You’ve got to hand it to Björk. Even when she is involved in schemes with more of a whiff of “cash-cow” about them than others, she is still savvy enough to give it an idiosyncratic twist that will let you forgive her instantly. It also helps that often the results aren’t too bad either. "Debut’s" remix EP, "The Best Mixes From The Album “Debut” For People Who Don’t Buy White Labels", was given limited fanfare and a paper sleeve and her later ‘Greatest Hits’ package received two incarnations (a single CD compiled by fans via web vote and a thirty-five track set spanning twenty five years). The most successful of these cash-ins would prove to be this, the remix EP for "Post", involving an eclectic bunch of collaborators and music mates, providing Björk with her most experimental release to date. If you thought Post was diverse, be prepared for something incredibly different altogether …
Of course, remix EPs defy concepts and thematic allusions that most people would write about concerning albums, so much must be said about Björk’s choice of music aficionados that pepper the album in all varying genres and sounds. In the classical corner we have the Brodsky Quartet, who give “Hyperballad” a riveting workout, and trusted collaborator Eumir Deodato, who gives us a luscious live lounge performance of “Isobel” and the epic swoon of “You’ve Been Flirting Again” in his and Björk’s own re-workings respectively. In the avant-dance arena, we have Mark Bell’s spaced out version of “Possibly Maybe” and Graham Massey’s techno-stomp through “Army Of Me”, and for the urban market we have Dobie and Rodney P giving “I Miss You” a laidback hip-hop dub, as well as Dillinja sending the bats in “Cover Me” into a junglist frenzy. The rest of the soundscapes involve industrial techno (Outcast’s brutal “Enjoy” remix), menacing minimalism (Mika Vainio’s sparse “Headphones”) and some exhaust pipes (“My Spine”, a B side performed alongside percussionist Evelyn Glennie), all to varying effect.
As stated earlier, if "Post" summoned up an image of Björk trying to corner every market with each song, "Telegram" would be its extreme niche-plumbing equivalent. What makes "Telegram" an enchanting listen is that all of "Post’s" musical elements are present and correct, but they are blown out to such an extreme as to turn the songs into different beasts entirely, all the while without sacrificing the original source material. So “Enjoy” turns into an electrified mosh pit, Outcast’s Richard Brown and Beaumont Hannant providing a sublime example of the dark pleasures Björk’s lyrics sing of on the album (here she is reduced to little more than a squeal). “You’ve Been Flirting Again” transforms from a cautionary lament into an obsessive mood piece thanks to Björk’s own production and “Hyperballad” climbs further up the mountain with little more than a cello, two violins and a viola. And whilst some pieces pay dividends, others aren’t nearly as satisfying.
“My Spine’s” inclusion is a curious one, for example, not because of its being a B side but more to do with its being a lot more winsome and slight than the meatier material on offer.
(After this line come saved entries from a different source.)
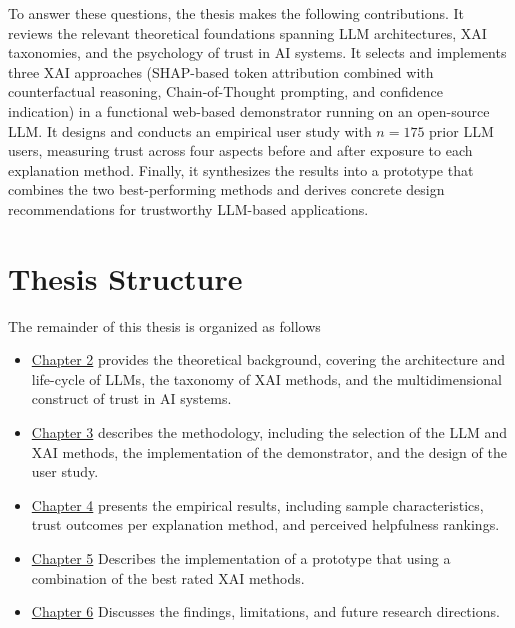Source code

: To answer these questions, the thesis makes the following contributions.
It reviews the relevant theoretical foundations spanning LLM architectures, XAI taxonomies, and the psychology of trust in AI systems.
It selects and implements three XAI approaches (SHAP-based token attribution combined
with counterfactual reasoning, Chain-of-Thought prompting, and confidence
indication) in a functional web-based demonstrator running on an open-source LLM.
It designs and conducts an empirical user study with $n = 175$ prior LLM users,
measuring trust across four aspects before and after exposure to each explanation
method.
Finally, it synthesizes the results into a prototype that combines the two
best-performing methods and derives concrete design recommendations for
trustworthy LLM-based applications.
 
\section{Thesis Structure}
 
The remainder of this thesis is organized as follows

\begin{itemize}
    \item \hyperref[ch:theory]{Chapter 2} provides the theoretical background, covering the architecture and life-cycle of LLMs, the taxonomy of XAI methods, and the multidimensional construct of trust in AI systems.
    \item \hyperref[ch:methods]{Chapter 3} describes the methodology, including the selection of the LLM and XAI methods, the implementation of the demonstrator, and the design of the user study.
    \item \hyperref[ch:results]{Chapter 4} presents the empirical results, including sample characteristics, trust outcomes per explanation method, and perceived helpfulness rankings.
    \item \hyperref[ch:prototype]{Chapter 5} Describes the implementation of a prototype that using a combination of the best rated XAI methods.
    \item \hyperref[ch:discussion]{Chapter 6} Discusses the findings, limitations, and future research directions.
\end{itemize}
Graham Massey reworks “Army Of Me” into a dull march with not much else going for it and Dobie’s “I Miss You”, though well put together, rather misses the point, Björk’s maniacal delivery replaced by a laconic, less-interesting wail and a rap. Much better are Dillinja’s jungle excursion, using the bats from “Cover Me’s” original demo, and Vainio’s nightmarish rework of “Headphones”, the latter probably best listened safe at home. As remix albums go, it’s a notch above the rest, and at least Björk has enlisted people who seem to have a better grasp of what a remix can be, but it’s better to approach this Telegram with caution before you open it.